▶ Extracted data
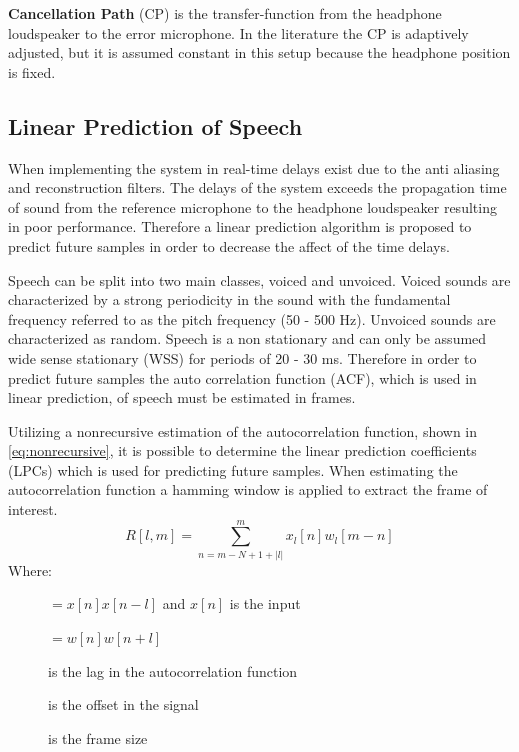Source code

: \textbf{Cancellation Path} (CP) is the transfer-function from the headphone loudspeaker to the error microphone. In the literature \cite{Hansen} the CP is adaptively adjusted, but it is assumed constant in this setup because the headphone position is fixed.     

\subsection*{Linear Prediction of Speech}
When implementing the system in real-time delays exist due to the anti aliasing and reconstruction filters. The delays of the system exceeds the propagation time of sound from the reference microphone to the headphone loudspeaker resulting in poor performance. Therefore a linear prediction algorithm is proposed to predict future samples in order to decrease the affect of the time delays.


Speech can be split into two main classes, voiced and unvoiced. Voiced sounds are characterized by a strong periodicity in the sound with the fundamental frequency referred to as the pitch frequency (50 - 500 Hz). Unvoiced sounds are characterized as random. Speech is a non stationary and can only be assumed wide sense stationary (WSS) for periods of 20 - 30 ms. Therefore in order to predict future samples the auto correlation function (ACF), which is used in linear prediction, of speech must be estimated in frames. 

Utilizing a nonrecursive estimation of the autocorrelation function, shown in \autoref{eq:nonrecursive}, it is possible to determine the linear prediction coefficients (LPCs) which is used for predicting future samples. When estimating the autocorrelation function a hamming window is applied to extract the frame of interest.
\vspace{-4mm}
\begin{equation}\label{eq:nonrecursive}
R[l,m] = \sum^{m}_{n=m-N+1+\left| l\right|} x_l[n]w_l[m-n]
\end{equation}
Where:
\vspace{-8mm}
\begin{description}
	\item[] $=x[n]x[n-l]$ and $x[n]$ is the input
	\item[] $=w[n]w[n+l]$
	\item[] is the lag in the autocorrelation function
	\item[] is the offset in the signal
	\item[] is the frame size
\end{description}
--
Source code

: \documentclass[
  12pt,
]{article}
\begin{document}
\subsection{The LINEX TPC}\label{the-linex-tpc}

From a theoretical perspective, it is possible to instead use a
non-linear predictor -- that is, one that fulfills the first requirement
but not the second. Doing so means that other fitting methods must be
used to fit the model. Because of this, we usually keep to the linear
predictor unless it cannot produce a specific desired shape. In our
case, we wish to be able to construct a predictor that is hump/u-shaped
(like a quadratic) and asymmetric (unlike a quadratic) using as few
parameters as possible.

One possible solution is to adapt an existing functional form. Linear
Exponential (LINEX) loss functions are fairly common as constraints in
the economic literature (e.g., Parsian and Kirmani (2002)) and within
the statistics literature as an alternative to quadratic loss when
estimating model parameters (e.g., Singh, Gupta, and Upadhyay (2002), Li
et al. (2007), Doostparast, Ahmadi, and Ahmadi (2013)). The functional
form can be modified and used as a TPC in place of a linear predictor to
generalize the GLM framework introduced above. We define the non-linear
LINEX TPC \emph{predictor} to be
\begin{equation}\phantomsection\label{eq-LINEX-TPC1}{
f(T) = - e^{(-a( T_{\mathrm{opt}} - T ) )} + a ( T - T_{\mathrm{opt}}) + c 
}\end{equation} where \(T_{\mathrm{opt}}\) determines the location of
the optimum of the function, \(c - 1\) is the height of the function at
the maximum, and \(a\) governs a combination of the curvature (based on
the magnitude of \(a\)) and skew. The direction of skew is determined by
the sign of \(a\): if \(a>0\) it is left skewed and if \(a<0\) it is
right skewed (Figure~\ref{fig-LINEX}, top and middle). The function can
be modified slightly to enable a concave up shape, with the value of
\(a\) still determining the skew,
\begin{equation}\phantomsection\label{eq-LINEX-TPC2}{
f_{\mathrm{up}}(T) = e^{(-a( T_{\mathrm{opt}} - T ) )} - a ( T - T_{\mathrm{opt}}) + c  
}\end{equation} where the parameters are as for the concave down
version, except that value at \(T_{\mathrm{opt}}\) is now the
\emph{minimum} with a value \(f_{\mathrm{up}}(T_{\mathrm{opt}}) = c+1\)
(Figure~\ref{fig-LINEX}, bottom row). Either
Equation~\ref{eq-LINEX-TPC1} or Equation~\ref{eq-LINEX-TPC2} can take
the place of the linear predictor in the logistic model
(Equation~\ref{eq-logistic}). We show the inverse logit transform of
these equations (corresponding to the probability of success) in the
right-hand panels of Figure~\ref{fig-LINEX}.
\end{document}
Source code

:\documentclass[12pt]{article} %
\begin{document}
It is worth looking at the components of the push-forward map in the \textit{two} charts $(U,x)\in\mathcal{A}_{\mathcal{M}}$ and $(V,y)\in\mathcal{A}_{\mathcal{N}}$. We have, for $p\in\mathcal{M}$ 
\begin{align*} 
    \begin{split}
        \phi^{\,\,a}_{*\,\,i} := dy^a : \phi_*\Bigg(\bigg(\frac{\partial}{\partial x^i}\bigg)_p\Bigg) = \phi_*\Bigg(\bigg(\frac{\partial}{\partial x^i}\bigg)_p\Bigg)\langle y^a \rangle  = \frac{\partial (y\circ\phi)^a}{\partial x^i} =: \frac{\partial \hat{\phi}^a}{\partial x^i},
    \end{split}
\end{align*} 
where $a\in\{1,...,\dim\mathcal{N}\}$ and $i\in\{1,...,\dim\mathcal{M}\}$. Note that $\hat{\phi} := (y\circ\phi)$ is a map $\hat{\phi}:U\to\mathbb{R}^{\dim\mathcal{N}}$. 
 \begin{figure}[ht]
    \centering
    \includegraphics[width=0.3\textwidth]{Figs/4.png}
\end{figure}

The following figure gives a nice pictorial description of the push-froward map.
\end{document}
--
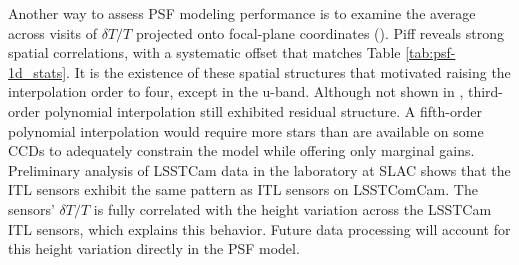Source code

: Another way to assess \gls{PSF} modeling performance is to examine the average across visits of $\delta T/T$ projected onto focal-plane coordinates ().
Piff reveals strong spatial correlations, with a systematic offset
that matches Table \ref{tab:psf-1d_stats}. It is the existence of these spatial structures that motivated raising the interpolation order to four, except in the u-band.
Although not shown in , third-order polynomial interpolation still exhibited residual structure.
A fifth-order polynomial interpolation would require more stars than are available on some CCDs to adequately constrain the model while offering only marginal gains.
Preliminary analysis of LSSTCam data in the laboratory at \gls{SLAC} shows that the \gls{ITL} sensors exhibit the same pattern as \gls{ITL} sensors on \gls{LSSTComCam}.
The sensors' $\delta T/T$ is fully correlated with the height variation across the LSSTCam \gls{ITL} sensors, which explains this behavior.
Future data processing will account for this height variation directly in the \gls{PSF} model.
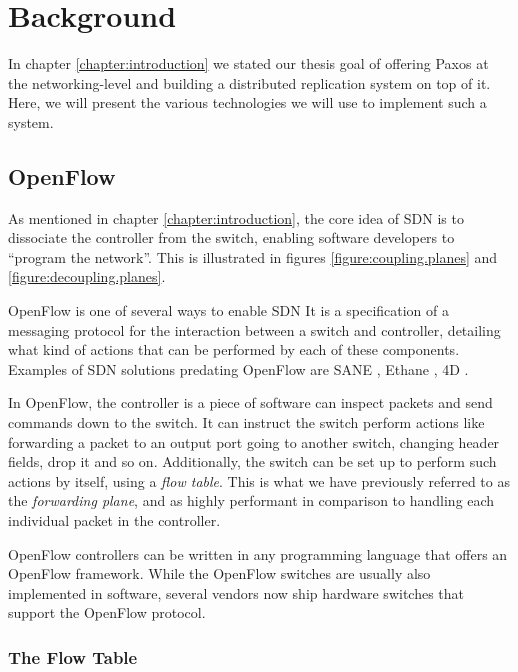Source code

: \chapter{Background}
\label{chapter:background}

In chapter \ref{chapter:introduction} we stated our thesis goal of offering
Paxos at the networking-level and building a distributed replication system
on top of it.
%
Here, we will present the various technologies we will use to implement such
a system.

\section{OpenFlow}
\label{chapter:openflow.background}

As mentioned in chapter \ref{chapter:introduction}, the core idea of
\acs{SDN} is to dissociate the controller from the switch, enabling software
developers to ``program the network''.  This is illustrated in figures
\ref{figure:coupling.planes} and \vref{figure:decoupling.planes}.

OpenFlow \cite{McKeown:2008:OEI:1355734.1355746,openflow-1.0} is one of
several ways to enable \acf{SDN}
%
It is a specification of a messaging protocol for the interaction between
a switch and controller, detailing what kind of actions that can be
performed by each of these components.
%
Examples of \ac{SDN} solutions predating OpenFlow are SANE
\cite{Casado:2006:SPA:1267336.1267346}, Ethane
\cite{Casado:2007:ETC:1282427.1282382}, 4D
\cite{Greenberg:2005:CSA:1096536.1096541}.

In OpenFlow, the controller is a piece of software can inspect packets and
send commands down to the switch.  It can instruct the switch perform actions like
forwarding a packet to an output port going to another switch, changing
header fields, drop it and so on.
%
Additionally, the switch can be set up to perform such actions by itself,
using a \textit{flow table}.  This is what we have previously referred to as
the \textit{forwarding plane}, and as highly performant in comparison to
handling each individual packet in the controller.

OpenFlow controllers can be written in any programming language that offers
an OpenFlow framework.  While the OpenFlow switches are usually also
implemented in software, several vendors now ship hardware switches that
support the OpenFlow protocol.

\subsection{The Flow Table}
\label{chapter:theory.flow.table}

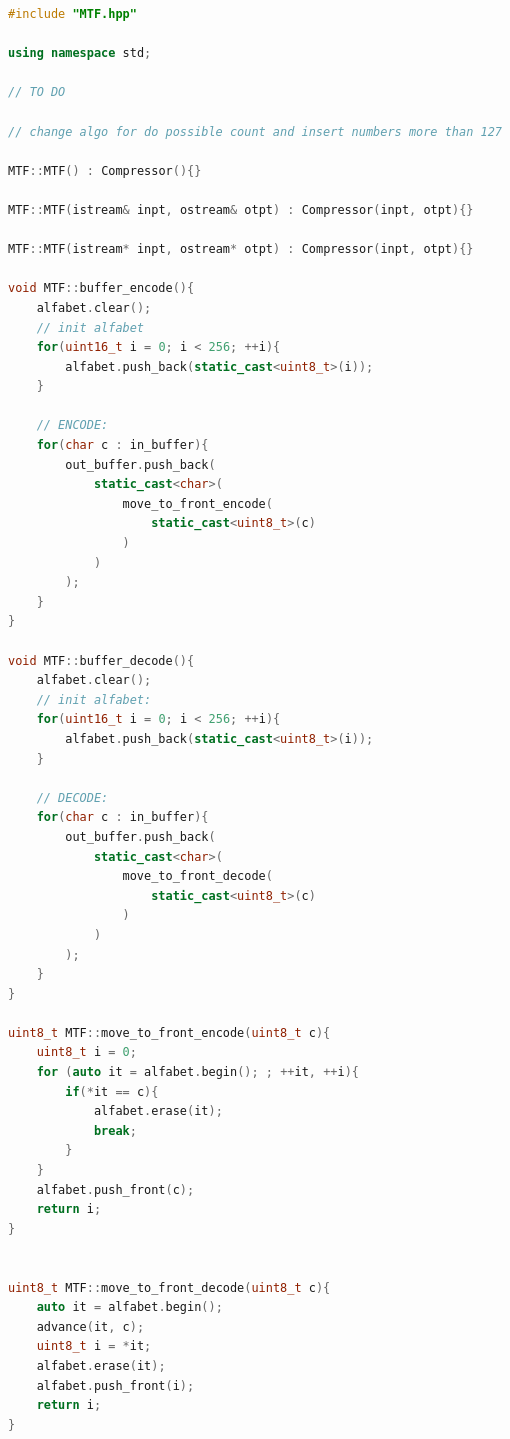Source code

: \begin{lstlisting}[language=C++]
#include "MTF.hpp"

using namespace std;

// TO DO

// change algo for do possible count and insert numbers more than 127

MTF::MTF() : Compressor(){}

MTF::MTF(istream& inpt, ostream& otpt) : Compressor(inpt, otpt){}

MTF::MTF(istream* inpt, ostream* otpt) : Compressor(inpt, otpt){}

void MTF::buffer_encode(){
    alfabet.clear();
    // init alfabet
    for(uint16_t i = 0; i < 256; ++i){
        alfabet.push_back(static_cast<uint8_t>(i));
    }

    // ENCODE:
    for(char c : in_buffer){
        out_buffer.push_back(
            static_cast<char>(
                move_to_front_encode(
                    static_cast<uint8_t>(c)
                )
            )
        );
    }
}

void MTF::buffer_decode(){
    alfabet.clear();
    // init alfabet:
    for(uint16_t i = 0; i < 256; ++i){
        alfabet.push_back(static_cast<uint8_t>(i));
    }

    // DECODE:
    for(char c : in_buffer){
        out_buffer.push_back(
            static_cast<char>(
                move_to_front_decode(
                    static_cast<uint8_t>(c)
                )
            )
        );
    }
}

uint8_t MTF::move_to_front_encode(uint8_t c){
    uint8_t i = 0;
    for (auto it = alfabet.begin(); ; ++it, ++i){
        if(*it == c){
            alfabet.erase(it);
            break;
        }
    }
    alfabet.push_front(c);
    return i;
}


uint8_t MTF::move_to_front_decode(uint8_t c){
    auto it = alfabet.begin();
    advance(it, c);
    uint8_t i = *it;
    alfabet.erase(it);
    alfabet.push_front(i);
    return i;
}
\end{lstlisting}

▶ Your instructions
With the line holding "Here, we will" as the first and the line holding "illustrated in figures" as the last, set down that range of the entries above exactly, and nothing else.

▶ Task result
Here, we will present the various technologies we will use to implement such
a system.

\section{OpenFlow}
\label{chapter:openflow.background}

As mentioned in chapter \ref{chapter:introduction}, the core idea of
\acs{SDN} is to dissociate the controller from the switch, enabling software
developers to ``program the network''.  This is illustrated in figures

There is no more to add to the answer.